Quando transpus o portão e exibi a tela para d. Lisete, ali mesmo no jardim, ela permaneceu por um tempo muda e espantada com o que via. Na sequência, eu tive o extremo dissabor de, aos poucos, ver sua expressão cambiar do inesperado espanto para um misto de angústia e raiva. “Os olhos até que parecem’’, ela foi dizendo, ‘’a boca também, mas ele não tinha bochechas grandes assim. Seu Arnóbio não era inchado desse jeito. Ele nem bebia’’. E foi ‘pegando ar’ à medida que falava. Não se cansava de citar defeitos, sobretudo os das tais bochechas. Nesta altura eu já buscava um buraco onde me socar, feito um daqueles vermes, os tais amigos derradeiros do falecido, mas, num dado momento, a dona Lisete se deu conta do quanto eu estava constrangido, e foi então que se lembrou de recorrer à viúva do retratado para que emitisse ela também sua opinião sobre a obra. Afinal, a dona Alice vivera a vida inteira com o suposto retratado, opinião esta que a dona Lisete – foi logo adiantando --, havia de ser equivalente à sua, desabonadora de qualquer suposta fidelidade naquele retrato à feição de Seu Arnóbio, e, se assim fazia, era para que eu não pensasse que ela estava com algum tipo de má vontade para com meu trabalho, e procurasse compreender que ela estava apenas muito decepcionada com o fracasso da empreitada, com aquela tremenda falha de fidelidade na pintura.

Hoje eu me arrisco a dizer que o que ela tentara me explicar, na verdade, é que estava com muita raiva de si própria por ter sido tola ao ponto de acreditar que um jovem inexperiente feito eu fosse capaz de cumprir à risca um compromisso daqueles. Dito aquilo, porém, a mulher entrou novamente em casa e foi buscar a sogra anciã.

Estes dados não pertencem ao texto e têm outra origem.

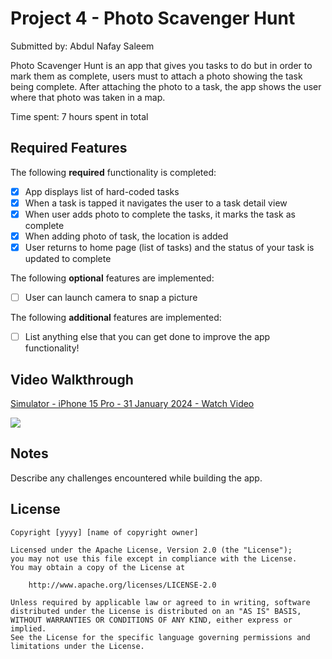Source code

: # Project 4 - Photo Scavenger Hunt

Submitted by: Abdul Nafay Saleem

Photo Scavenger Hunt is an app that gives you tasks to do but in order to mark them as complete, users must to attach a photo showing the task being complete. After attaching the photo to a task, the app shows the user where that photo was taken in a map.

Time spent: 7 hours spent in total

## Required Features

The following **required** functionality is completed:

- [x] App displays list of hard-coded tasks
- [x] When a task is tapped it navigates the user to a task detail view
- [x] When user adds photo to complete the tasks, it marks the task as complete
- [x] When adding photo of task, the location is added
- [x] User returns to home page (list of tasks) and the status of your task is updated to complete
 
The following **optional** features are implemented:

- [ ] User can launch camera to snap a picture    

The following **additional** features are implemented:

- [ ] List anything else that you can get done to improve the app functionality!

## Video Walkthrough


<a href="https://www.loom.com/share/48afdbecfad34c4c97d5f829075c14b6">
  <p>Simulator - iPhone 15 Pro - 31 January 2024 - Watch Video</p>
</a>
<a href="https://www.loom.com/share/48afdbecfad34c4c97d5f829075c14b6">
  <img style="max-width:300px;" src="https://cdn.loom.com/sessions/thumbnails/48afdbecfad34c4c97d5f829075c14b6-with-play.gif">
</a>


## Notes

Describe any challenges encountered while building the app.

## License

    Copyright [yyyy] [name of copyright owner]

    Licensed under the Apache License, Version 2.0 (the "License");
    you may not use this file except in compliance with the License.
    You may obtain a copy of the License at

        http://www.apache.org/licenses/LICENSE-2.0

    Unless required by applicable law or agreed to in writing, software
    distributed under the License is distributed on an "AS IS" BASIS,
    WITHOUT WARRANTIES OR CONDITIONS OF ANY KIND, either express or implied.
    See the License for the specific language governing permissions and
    limitations under the License.
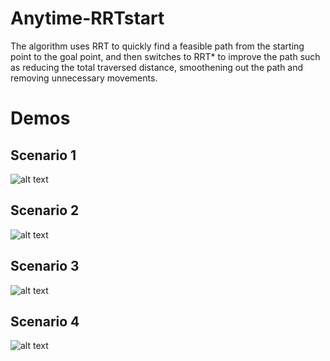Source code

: # Anytime-RRTstart
The algorithm uses RRT to quickly find a feasible path from the starting point to the goal point, and then switches to RRT* to improve the path such as reducing the total traversed distance, smoothening out the path and removing unnecessary movements. 
# Demos

## Scenario 1
![alt text](https://github.com/TuanMinhNguyen15/Anytime-RRTstart/raw/main/images/scenario1.png)

## Scenario 2
![alt text](https://github.com/TuanMinhNguyen15/Anytime-RRTstart/raw/main/images/scenario2.png)

## Scenario 3
![alt text](https://github.com/TuanMinhNguyen15/Anytime-RRTstart/raw/main/images/scenario3.png)

## Scenario 4
![alt text](https://github.com/TuanMinhNguyen15/Anytime-RRTstart/raw/main/images/scenario4.png)
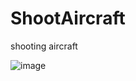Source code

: # ShootAircraft
shooting aircraft

![image](https://user-images.githubusercontent.com/47520847/143460915-aa217a03-4ba9-4433-b736-c6f6fca0f77c.png)
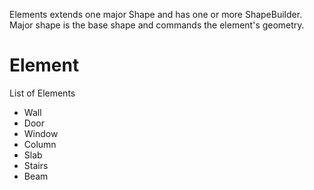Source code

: Elements extends one major Shape and has one or more ShapeBuilder.
Major shape is the base shape and commands the element's geometry.

# Element 
List of Elements
- Wall
- Door
- Window
- Column
- Slab
- Stairs
- Beam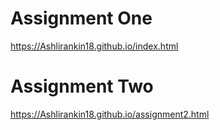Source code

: # Assignment One
https://Ashlirankin18.github.io/index.html

# Assignment Two 
https://Ashlirankin18.github.io/assignment2.html

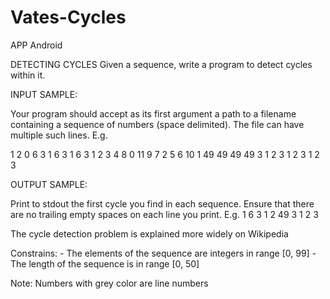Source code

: # Vates-Cycles

APP Android

DETECTING CYCLES
Given a sequence, write a program to detect cycles within it.


INPUT SAMPLE:

Your program should accept as its first argument a path to a filename containing a sequence of numbers (space delimited). The file can have multiple such lines. E.g.

1  2 0 6 3 1 6 3 1 6 3 1 
2  3 4 8 0 11 9 7 2 5 6 10 1 49 49 49 49 
3  1 2 3 1 2 3 1 2 3

OUTPUT SAMPLE:

Print to stdout the first cycle you find in each sequence. 
Ensure that there are no trailing empty spaces on each line you print. 
E.g.
1  6 3 1 
2  49 
3  1 2 3

The cycle detection problem is explained more widely on Wikipedia

Constrains: - The elements of the sequence are integers in range [0, 99] - The length of the sequence is in range [0, 50]

Note: Numbers with grey color are line numbers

Depois de uma espera interminável, a dona Lisete e uma empregada da casa, segurando cada uma num dos cotovelos de dona Alice Gonzaga, já de idade bastante avançada, apareceram na porta. A anciã bem que era frágil. Bem decrepitazinha. Levaram um tempão para fazê-la descer o desvão de uns poucos centímetros entre a sala e o terraço. Por fim a sentaram numa cadeira, e enquanto a dona Lisete, considerando a avançada miopia da sogra, posicionava o quadro sobre as coxas dela, a outra mulher tratava de colocar-lhe os óculos no rosto. Nesse momento, e eu digo aqui com sinceridade, senti um tênue fio de esperança me reanimar: é que naquelas condições em que a viúva se encontrava, tudo podia se esperar. Era possível ATÉ MESMO que ela viesse a identificar naquele retrato as feições do companheiro que o destino um dia lhe designara para seu convívio. Mas, quando a idosa, finalmente, pôs seus olhos no quadro e neste se concentrou, demoradamente, um silêncio se fez. Depois de um tempo que me pareceu um século, a d. Alice Gonzaga, com uma energia insuspeitada quanto súbita, fez aquele gesto de afastar o quadro de si, e com seu filete de voz, ergueu a cabeça e exclamou para que todos ouvissem:

--- Este aqui nunca foi o finad’Arnóbio!

Ato contínuo, a nora sentou-se ao lado dela, e passou a salientar, para ela, os traços cuja infidelidade condenavam o retrato, e só depois, quando percebeu, num relance, o lamentável estado psicológico em que eu me afundara, voltou-se pra mim, e, preocupada, quis minimizar a situação. Tentava agora me consolar, dizendo que a pintura era, apesar de tudo, de excelente qualidade, o quadro era bonito, etc., apenas não concernia à pessoa do retratado. Que eu não ficasse assim, porque ela iria me pagar segundo o combinado, etc. Disse ainda que, de qualquer forma, eu havia feito o possível para cumprir com meu papel, que havia entregue o quadro no tempo combinado. Apenas ela desistira de presenteá-lo ao marido. Só isso.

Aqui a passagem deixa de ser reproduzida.